Top of Supplied records

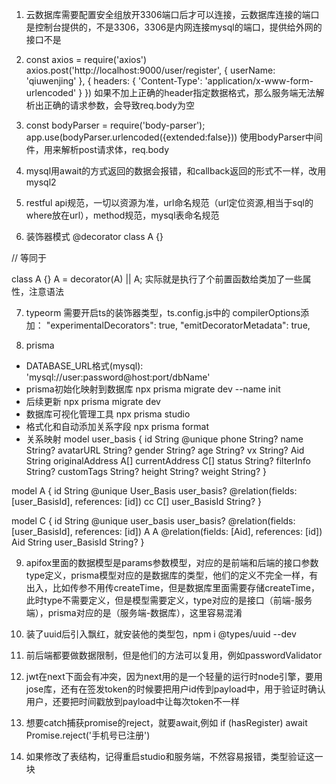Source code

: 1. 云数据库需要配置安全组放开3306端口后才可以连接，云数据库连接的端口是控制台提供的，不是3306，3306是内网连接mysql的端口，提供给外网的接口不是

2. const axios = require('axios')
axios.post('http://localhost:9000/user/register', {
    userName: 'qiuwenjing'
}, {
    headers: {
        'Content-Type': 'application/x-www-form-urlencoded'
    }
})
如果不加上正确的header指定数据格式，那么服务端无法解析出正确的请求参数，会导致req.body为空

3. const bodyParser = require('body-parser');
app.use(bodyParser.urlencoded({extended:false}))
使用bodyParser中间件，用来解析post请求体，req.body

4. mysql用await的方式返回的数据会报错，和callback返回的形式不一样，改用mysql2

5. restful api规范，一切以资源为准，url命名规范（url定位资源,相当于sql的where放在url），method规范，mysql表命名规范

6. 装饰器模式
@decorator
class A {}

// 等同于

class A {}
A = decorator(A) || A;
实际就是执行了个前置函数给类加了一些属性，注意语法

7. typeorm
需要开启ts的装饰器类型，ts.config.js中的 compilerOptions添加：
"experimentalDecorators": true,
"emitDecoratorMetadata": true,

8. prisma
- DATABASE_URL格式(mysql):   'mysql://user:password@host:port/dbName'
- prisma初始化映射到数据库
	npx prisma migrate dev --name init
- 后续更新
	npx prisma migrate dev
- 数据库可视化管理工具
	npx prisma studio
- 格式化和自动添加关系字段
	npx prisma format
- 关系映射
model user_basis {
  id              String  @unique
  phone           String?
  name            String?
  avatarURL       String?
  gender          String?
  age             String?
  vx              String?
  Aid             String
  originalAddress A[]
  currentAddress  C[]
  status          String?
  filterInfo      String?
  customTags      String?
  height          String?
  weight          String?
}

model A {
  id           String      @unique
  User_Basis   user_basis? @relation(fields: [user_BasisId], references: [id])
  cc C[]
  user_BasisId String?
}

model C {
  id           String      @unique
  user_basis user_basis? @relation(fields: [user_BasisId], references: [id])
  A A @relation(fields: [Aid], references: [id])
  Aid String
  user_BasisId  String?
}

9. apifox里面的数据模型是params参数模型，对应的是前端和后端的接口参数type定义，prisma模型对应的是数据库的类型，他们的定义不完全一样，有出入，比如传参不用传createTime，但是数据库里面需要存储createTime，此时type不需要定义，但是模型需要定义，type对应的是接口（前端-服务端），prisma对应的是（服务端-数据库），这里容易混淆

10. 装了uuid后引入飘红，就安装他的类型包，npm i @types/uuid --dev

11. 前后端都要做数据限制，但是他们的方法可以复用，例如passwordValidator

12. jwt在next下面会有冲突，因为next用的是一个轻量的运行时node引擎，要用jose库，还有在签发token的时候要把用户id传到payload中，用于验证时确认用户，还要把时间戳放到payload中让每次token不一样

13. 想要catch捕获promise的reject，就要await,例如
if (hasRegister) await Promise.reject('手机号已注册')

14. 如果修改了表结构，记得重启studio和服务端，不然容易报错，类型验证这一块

Bottom of Supplied records
Top of Supplied records

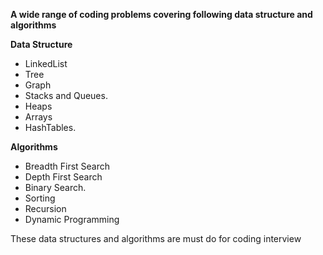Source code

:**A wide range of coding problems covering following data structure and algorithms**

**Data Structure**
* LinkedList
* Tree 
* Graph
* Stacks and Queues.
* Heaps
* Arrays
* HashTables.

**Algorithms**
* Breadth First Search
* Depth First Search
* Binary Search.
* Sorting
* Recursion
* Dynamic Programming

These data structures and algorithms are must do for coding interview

Bottom of Supplied records
Top of Supplied records

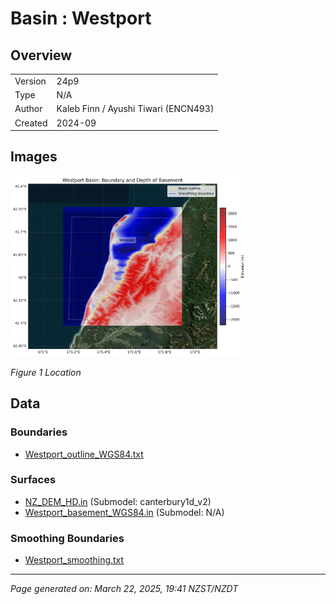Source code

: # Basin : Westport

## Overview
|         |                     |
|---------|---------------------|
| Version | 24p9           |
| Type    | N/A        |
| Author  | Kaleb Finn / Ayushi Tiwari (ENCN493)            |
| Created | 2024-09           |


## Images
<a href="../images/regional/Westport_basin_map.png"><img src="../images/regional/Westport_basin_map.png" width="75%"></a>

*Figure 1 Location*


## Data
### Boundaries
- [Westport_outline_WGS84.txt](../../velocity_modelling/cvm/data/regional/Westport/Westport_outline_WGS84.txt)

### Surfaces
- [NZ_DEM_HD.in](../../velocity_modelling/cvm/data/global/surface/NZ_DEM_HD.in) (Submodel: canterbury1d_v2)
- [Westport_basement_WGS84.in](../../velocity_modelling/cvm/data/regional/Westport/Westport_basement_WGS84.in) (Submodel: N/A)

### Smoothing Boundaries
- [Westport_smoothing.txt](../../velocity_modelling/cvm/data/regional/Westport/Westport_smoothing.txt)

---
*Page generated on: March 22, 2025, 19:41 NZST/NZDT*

Bottom of Supplied records

Where does the string "urlencoded" occur in the data above? Copy every line that holds it.

        'Content-Type': 'application/x-www-form-urlencoded'
app.use(bodyParser.urlencoded({extended:false}))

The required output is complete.